CMS reminds acute care facilities of outpatient payment rules for inpatients
CMS published Special Edition MLN Matters 17033 on December 6 as a reminder that it will not pay acute care hospitals for outpatient services provided to beneficiaries who are covered under a Part A inpatient stay at a separate facility.
Examples of these separate facilities include long-term care hospitals (LTCH), inpatient rehabilitation facilities (IRF), inpatient psychiatric facilities (IPF), or critical access hospitals (CAH).
Medicare may not reimburse for acute care services including outpatient surgery and laboratory work if the beneficiary receives those services when inpatient at a facility other than the acute care hospital. Instead, the acute care hospital should seek reimbursement for the outpatient services it provided under arrangements with the LTCH, IRF, IPF, or CAH. The acute care hospital should refrain from charging the beneficiary a deductible or coinsurance for services provided in this manner.
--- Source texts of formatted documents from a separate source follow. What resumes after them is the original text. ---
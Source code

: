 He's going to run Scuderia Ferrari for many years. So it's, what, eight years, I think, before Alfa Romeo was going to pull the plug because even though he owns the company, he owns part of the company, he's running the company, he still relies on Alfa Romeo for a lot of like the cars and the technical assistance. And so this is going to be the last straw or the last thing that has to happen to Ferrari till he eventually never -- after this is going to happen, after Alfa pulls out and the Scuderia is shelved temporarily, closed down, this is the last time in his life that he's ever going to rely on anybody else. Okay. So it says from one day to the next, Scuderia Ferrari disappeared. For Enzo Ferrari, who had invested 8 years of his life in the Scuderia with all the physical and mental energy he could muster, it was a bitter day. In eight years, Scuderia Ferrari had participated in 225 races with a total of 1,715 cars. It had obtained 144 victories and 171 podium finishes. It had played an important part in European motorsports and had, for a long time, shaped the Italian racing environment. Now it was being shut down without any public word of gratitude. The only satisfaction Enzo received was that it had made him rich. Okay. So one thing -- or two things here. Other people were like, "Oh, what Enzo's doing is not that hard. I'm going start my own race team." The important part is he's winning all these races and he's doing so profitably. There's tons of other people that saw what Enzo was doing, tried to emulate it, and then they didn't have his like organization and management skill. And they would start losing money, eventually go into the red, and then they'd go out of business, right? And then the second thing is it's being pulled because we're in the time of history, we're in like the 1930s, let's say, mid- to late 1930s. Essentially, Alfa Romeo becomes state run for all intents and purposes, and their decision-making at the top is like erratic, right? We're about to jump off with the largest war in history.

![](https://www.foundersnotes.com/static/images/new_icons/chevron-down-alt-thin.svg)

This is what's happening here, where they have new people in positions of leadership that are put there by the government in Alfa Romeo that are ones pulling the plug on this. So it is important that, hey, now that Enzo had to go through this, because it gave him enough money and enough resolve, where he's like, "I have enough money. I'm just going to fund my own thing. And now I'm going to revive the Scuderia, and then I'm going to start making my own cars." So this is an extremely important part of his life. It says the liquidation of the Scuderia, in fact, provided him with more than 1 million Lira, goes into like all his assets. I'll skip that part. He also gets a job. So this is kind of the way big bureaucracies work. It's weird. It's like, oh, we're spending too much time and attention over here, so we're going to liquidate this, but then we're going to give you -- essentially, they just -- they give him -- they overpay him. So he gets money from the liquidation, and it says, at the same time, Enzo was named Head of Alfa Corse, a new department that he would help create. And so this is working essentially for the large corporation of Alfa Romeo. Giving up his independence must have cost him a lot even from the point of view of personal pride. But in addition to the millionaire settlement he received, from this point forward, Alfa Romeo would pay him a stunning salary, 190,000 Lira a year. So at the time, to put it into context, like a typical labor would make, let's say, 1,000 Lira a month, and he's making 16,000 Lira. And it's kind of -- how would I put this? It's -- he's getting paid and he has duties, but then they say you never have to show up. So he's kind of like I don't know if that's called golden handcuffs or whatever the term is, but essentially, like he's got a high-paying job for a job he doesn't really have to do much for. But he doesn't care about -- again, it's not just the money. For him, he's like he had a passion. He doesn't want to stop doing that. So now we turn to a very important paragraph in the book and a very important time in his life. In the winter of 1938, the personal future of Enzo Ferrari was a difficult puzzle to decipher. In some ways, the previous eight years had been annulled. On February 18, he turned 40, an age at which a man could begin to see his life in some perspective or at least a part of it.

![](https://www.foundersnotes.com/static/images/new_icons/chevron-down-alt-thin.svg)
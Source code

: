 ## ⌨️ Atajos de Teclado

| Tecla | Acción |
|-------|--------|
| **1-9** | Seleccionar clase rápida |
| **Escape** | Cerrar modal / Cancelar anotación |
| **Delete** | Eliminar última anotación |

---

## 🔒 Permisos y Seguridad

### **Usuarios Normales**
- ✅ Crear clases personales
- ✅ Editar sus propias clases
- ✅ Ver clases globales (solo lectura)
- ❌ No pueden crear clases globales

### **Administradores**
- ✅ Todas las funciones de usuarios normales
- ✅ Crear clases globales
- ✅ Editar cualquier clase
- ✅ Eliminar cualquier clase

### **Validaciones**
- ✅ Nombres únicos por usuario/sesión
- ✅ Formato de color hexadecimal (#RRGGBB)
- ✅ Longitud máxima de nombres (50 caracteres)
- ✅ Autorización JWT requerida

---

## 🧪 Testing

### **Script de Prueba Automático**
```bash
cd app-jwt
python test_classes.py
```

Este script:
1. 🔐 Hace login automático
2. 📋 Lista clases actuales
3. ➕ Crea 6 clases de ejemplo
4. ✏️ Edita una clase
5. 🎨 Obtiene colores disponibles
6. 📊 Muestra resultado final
Medicare system edits look at claims to identify whether a covered Part A inpatient stay for a beneficiary was processed on the same date of service as an outpatient claim for the same beneficiary on the same date. If Medicare reimbursed a facility for an inpatient stay and then received an outpatient claim with the same date of service, it would deny the outpatient claim.
If by chance Medicare received and paid the outpatient claim before receiving the inpatient claim, Medicare Administrative Contractors would then recover the outpatient payment and request that the facility providing outpatient services reimburse the beneficiary for any deductible or coinsurance.